EXERCISE REQUIREMENTS>
Within the entries below, the lines from the one with "Value Decomposition++ (gSVD++)" through the one with "This approach enriches" are to be set down exactly, both ends kept.

━━━ EXERCISE MATERIALS

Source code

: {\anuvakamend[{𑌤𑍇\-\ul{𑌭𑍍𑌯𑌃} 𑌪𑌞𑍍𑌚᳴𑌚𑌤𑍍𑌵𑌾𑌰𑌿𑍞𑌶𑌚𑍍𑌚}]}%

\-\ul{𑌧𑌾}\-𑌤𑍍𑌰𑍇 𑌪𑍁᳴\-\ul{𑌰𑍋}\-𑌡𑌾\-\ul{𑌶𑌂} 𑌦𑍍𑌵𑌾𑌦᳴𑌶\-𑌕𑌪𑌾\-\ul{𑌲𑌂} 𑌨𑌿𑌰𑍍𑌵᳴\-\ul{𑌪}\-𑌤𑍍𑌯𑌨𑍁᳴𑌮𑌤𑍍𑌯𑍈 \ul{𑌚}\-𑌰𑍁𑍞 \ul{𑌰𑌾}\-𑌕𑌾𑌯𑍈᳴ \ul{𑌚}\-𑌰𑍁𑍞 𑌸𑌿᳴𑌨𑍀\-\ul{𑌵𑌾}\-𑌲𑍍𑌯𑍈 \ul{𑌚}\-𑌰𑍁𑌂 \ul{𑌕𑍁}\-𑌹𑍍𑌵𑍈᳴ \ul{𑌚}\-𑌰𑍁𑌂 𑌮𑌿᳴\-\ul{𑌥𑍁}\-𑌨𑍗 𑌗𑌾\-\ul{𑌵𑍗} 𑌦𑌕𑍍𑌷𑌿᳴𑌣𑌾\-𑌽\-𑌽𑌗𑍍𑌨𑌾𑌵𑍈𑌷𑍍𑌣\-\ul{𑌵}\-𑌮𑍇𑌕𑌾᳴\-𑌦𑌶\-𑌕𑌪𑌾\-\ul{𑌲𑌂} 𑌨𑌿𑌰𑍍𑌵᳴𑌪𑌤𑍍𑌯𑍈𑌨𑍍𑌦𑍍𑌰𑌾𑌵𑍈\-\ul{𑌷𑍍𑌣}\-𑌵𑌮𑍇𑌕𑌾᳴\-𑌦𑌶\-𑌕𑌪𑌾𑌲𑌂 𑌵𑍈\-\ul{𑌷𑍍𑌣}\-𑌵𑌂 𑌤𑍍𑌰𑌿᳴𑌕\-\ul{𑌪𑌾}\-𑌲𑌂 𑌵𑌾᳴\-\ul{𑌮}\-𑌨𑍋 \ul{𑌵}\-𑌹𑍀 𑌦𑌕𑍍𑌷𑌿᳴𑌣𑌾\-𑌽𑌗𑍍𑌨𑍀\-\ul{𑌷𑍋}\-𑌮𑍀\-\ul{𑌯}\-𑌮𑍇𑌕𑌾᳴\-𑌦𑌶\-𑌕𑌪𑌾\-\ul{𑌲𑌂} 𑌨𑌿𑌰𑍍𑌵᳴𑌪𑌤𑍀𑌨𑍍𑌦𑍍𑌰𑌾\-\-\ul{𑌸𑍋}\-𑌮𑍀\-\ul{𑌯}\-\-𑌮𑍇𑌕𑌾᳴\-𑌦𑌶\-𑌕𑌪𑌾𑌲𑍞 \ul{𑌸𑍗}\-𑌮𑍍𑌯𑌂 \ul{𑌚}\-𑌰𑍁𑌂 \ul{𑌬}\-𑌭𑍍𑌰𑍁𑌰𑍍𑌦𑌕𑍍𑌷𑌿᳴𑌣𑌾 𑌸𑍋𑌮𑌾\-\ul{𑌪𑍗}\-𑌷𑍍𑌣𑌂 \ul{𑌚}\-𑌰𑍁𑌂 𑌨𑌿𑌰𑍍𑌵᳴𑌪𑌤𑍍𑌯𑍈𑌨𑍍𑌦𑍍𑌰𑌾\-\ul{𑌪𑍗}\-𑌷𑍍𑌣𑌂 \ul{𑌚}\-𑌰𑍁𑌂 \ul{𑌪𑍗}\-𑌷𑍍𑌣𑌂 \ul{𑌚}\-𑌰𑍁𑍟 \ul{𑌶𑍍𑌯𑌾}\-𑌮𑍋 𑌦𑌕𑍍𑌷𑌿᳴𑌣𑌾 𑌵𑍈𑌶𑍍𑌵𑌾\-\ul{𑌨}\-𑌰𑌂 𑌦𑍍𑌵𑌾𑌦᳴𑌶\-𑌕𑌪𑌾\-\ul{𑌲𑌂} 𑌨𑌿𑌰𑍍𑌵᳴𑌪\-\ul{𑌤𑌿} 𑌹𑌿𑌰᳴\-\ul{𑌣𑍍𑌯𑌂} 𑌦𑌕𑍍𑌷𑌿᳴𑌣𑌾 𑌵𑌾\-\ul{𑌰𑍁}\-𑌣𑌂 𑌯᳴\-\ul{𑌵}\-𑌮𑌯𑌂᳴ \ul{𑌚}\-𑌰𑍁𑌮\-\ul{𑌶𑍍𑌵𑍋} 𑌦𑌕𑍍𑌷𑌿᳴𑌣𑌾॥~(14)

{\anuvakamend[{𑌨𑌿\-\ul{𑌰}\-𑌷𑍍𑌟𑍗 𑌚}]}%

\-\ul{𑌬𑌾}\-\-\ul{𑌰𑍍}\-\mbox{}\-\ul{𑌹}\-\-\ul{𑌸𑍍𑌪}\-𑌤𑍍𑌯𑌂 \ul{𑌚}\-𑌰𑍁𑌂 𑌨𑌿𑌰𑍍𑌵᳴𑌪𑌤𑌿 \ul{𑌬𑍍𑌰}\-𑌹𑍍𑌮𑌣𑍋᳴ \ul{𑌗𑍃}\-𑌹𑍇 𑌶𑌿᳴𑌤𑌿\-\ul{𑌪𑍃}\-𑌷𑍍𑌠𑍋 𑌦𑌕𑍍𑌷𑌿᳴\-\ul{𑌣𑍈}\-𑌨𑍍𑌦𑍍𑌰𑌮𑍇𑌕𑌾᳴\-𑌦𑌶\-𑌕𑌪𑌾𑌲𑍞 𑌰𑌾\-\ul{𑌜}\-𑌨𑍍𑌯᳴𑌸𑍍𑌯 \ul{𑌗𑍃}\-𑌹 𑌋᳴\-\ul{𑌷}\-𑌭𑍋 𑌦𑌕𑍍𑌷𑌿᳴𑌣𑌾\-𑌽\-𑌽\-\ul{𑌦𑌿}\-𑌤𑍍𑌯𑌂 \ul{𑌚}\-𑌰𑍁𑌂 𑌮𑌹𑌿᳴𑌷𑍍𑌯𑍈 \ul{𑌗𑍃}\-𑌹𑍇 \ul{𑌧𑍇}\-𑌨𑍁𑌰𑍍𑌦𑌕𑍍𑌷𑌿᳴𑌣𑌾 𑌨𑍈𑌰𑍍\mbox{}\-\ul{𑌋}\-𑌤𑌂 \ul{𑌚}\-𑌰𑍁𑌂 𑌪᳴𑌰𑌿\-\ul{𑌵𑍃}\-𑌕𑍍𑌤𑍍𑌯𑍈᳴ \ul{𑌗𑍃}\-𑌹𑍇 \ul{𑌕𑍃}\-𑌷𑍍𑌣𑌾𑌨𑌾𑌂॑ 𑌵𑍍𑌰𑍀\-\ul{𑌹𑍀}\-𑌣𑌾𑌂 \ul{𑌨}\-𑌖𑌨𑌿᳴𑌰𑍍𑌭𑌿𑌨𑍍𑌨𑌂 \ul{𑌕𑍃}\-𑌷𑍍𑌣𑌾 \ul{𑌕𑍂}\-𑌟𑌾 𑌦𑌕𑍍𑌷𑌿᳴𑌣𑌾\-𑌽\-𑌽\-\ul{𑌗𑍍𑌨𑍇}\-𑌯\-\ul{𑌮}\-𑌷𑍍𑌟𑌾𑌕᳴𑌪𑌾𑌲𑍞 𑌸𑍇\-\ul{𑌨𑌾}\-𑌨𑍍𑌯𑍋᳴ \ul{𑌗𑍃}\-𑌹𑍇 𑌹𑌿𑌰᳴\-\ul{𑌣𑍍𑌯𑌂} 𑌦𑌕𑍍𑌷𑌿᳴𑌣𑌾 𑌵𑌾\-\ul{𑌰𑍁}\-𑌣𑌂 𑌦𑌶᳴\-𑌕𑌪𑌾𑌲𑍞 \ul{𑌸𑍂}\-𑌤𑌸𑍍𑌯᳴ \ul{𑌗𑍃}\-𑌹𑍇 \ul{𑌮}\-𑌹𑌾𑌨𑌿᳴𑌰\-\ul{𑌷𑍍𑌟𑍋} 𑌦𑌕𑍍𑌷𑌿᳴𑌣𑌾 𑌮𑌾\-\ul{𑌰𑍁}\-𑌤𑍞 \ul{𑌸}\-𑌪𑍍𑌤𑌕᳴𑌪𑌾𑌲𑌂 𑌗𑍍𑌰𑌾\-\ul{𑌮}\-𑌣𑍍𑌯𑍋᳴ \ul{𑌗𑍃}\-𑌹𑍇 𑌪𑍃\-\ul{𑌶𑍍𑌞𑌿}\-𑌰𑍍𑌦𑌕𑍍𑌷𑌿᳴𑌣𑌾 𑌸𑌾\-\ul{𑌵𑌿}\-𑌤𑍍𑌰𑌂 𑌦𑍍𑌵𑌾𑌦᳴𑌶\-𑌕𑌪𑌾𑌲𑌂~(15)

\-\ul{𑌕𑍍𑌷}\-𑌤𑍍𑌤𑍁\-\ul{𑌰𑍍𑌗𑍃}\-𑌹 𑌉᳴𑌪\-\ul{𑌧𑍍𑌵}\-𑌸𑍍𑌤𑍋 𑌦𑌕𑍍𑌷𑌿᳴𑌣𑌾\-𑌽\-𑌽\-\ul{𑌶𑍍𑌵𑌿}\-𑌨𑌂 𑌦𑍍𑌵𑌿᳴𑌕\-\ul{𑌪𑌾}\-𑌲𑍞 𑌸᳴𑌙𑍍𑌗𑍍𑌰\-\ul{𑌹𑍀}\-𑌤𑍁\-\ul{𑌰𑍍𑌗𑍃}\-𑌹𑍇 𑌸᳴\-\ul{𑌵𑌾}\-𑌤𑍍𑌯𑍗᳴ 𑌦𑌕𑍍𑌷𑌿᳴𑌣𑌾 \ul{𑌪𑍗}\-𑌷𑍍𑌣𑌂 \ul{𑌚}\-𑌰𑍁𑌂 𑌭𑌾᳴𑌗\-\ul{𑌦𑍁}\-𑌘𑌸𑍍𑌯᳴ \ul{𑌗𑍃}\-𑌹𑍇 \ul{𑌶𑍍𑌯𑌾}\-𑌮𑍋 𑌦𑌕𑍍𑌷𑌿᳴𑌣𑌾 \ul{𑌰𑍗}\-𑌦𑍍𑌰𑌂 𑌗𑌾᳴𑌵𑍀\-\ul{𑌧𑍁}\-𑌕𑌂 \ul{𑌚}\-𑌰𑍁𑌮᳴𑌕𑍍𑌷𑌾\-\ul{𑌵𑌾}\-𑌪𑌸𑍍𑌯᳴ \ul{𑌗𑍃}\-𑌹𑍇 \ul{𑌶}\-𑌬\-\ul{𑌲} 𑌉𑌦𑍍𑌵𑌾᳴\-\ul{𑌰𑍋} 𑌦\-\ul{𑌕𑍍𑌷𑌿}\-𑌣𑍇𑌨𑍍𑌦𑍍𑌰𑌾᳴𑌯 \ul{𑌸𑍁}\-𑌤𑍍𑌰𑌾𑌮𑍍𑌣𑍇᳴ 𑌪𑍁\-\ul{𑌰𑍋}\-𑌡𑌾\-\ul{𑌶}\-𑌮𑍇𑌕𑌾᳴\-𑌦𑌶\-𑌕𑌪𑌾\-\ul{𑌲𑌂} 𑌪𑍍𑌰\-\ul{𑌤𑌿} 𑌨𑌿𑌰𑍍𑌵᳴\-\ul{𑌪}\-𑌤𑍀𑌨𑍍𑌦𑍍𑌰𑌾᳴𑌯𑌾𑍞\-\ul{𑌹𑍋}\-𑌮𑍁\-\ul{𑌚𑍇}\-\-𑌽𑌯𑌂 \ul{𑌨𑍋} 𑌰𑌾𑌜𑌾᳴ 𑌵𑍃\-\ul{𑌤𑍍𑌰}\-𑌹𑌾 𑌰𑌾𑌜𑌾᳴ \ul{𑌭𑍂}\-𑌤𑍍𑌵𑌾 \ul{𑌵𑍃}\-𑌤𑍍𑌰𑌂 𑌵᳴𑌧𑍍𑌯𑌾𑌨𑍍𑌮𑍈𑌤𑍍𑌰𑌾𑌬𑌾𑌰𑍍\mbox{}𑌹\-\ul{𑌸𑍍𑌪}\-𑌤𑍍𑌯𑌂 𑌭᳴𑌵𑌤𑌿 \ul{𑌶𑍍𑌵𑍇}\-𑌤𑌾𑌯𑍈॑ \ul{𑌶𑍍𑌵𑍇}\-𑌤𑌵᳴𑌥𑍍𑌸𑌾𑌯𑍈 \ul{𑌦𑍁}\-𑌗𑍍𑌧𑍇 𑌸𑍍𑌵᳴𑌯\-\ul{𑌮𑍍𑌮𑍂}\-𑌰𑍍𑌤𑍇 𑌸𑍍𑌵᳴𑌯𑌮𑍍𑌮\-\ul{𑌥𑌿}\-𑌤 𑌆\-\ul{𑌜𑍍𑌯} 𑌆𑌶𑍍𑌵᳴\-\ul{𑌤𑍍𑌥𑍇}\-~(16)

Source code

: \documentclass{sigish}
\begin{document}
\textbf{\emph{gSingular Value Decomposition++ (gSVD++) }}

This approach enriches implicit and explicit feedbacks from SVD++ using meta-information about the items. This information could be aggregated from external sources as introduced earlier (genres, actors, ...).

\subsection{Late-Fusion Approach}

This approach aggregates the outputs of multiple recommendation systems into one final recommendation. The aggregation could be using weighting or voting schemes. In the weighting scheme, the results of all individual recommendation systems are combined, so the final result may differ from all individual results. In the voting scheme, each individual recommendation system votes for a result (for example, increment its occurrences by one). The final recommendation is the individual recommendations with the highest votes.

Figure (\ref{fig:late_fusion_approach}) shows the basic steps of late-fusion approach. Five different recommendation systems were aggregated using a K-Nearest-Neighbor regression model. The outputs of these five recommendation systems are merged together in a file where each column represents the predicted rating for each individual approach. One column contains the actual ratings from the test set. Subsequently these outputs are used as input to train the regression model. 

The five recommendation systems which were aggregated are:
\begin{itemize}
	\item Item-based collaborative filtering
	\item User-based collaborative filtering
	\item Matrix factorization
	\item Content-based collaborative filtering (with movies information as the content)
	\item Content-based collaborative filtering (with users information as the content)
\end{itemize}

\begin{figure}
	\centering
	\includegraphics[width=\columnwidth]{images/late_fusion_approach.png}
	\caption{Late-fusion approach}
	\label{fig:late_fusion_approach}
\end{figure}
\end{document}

━━━━━━

SOLVED EXERCISE>
\textbf{\emph{gSingular Value Decomposition++ (gSVD++) }}

This approach enriches implicit and explicit feedbacks from SVD++ using meta-information about the items. This information could be aggregated from external sources as introduced earlier (genres, actors, ...).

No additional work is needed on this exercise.